Can the Police Conduct a Search Without a Warrant in San Diego?
In some California criminal law cases—yes. An obvious one is if you consent. Beware of police who seem to be just striking up a casual conversation or being unusually friendly. They sometimes will try to get you to just let them “have a look around.” It can be tempting to agree, especially when you have nothing to hide.
Police can also conduct a warrantless search if there are “exigent” circumstances. That just means they can perform a search when they reasonably believe that someone is in danger or a suspect could possibly disappear if they don’t enter or search the premises immediately. The laws surrounding search and seizure—particularly with regard to digital evidence—are constantly evolving. Blair Defense Criminal Lawyers is on top of the latest developments in the law and knows what the police can and can’t get away with.
The Police Didn’t Read My Miranda Rights – Will My Case Be Dismissed?
Not without a fight. If you’re placed in police custody, you are supposed to be advised that any statements you make can be used against you and that you have a right to speak to a criminal defense lawyer near you. But they are not going to voluntarily admit they failed to read your rights, and the DA isn’t going to just drop the case.
If you made statements while detained by police (meaning you weren’t free to leave) without being advised of your Miranda rights, we can fight to keep those statements out of court. But, the prosecution will likely argue that they have other information that supports the criminal charges against you.
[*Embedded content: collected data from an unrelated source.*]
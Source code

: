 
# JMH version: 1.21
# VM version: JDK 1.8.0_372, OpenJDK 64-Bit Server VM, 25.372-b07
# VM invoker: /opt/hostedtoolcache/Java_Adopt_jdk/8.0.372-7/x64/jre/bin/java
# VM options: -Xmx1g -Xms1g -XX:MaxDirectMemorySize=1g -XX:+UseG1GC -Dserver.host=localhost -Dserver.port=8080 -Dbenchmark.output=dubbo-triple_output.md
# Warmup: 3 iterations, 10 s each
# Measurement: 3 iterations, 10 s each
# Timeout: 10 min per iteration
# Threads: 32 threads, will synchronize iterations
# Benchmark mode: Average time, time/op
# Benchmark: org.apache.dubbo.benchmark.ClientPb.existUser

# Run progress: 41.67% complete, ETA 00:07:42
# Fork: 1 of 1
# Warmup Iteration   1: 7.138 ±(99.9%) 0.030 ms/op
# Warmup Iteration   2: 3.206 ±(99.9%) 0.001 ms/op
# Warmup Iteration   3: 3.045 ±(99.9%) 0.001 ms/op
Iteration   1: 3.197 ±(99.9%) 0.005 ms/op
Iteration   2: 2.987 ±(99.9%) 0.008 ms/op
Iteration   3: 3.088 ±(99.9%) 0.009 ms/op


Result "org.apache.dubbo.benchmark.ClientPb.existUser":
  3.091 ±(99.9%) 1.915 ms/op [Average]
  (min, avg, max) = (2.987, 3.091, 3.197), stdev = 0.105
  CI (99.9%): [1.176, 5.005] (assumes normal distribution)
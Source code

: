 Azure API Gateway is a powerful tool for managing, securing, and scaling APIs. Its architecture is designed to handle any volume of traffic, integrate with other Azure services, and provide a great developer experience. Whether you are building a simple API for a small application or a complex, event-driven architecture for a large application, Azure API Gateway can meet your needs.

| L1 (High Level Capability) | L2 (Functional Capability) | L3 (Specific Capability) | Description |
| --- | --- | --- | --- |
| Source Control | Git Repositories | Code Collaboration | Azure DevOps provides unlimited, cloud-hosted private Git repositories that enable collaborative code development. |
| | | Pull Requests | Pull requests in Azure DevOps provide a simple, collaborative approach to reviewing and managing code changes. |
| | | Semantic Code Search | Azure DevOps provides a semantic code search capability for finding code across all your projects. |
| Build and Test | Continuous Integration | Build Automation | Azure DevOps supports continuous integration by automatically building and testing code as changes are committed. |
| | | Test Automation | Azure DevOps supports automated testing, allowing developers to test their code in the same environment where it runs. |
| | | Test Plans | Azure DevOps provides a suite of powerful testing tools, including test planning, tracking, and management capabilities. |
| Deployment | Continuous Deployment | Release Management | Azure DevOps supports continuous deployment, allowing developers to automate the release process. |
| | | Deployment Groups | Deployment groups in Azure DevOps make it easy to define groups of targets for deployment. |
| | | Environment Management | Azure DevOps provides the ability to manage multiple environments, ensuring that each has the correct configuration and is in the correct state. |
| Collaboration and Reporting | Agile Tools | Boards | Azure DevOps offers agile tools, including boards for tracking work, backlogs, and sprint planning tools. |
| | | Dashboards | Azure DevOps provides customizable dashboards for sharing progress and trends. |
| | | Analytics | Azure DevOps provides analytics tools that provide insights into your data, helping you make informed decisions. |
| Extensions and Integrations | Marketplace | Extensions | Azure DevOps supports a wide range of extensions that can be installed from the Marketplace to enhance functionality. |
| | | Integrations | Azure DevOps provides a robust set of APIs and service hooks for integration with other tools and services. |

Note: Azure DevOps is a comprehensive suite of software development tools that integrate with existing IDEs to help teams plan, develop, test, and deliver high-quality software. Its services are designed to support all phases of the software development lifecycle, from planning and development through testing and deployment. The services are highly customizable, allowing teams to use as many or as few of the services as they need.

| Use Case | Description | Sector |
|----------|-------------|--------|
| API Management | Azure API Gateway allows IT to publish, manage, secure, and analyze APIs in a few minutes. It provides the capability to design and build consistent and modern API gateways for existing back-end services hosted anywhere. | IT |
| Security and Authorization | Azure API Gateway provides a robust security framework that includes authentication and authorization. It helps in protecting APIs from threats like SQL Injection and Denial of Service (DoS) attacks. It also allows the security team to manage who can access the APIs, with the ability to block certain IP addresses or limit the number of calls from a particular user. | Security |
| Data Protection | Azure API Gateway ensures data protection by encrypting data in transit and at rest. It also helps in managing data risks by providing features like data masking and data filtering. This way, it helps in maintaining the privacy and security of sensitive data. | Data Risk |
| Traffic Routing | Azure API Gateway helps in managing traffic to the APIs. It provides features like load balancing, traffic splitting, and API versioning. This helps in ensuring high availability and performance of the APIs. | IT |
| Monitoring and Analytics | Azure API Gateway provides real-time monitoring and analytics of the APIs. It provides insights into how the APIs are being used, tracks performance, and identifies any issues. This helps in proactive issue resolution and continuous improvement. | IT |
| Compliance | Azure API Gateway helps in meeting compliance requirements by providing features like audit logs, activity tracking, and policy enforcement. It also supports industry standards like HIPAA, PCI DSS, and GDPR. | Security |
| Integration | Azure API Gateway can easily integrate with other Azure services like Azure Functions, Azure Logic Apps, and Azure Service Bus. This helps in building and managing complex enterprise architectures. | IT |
Will My Criminal Case Go to Trial?
In reality, most criminal cases don’t reach the trial phase. Instead, prosecutors convince most defendants to accept a plea bargain. Our San Diego criminal law firm will work to negotiate a deal if that’s in your best interest. However, we’ll never advise you to settle if we think that you’ll get better results in court. Attorney Peter Blair is known for being an aggressive litigator with integrity and grit. He knows how to build a defense, discount the state’s allegations, and get the best results for his clients.
What’s a Plea Deal? Should I Accept a Plea Agreement?
A plea deal is an agreement made between the prosecutor and the defendant prior to trial. It typically involves the defendant agreeing to plead guilty in exchange for a benefit – like a more lenient sentence or a lesser charge. Often, a plea bargain is in your best interest. But you should always discuss a plea agreement with an experienced San Diego criminal lawyer before accepting. Plea deals can be hard to understand. You don’t want to be locked into something you’ll regret.
What’s the Difference Between a Misdemeanor and a Felony?
A misdemeanor in California is punishable by up to one year in county jail and generally up to a $1,000 fine (could be more in some cases). A felony will carry steeper penalties—lengthier sentences, state prison instead of county jail, and heftier fines.
A felony in California is punishable by at least one year and up to life in prison or even the death penalty, depending on the crime. Some offenses are considered “wobblers” in California, which means that the district attorney has the discretion to charge them as a misdemeanor or a felony.
Should I Ask For a Public Defender, or Is It Worth it to Hire a San Diego Criminal Attorney?
There’s no doubt that public defenders have extensive experience with the criminal justice system. They’re often incredibly passionate advocates for those accused of crimes. But, they’re often completely overwhelmed with an overflowing caseload that makes it hard for them to give your case the attention it deserves.
They may try to get you to accept a plea deal – not because it’s in your best interest – but because they simply don’t have time to work on your case, much less prepare it for trial. And, public defenders don’t have the same resources to investigate your case as private firms.
Hiring a private San Diego criminal defense team to fight for you is an investment. But many people quickly decide that it’s well worth it to protect their freedom.
Does California Have a “Three Strikes” Law?
Yes. A “strike” refers to a conviction for a serious or violent felony. Under California’s “three strikes” law, if you’ve had a prior conviction for a serious or violent felony, your conviction for a subsequent felony—of any nature, not just another “serious or violent” one—will carry more severe penalties. The law has evolved over the years and is under constant scrutiny, but it still imposes extremely harsh penalties.
Examples of offenses considered serious or violent for purposes of the three strikes law include murder, rape, arson, or kidnapping.
If you have one “strike” prior and are convicted of a second felony, you face twice the time in prison normally set for the new felony. You aren’t eligible for probation or rehab. In addition, you will serve 80% of your sentence, without the considerations given to “non-strike” prisoners for good behavior or working.
If you have two strikes prior and are convicted of a third serious or violent felony, you will be looking at a minimum of 25-years-to-life in prison.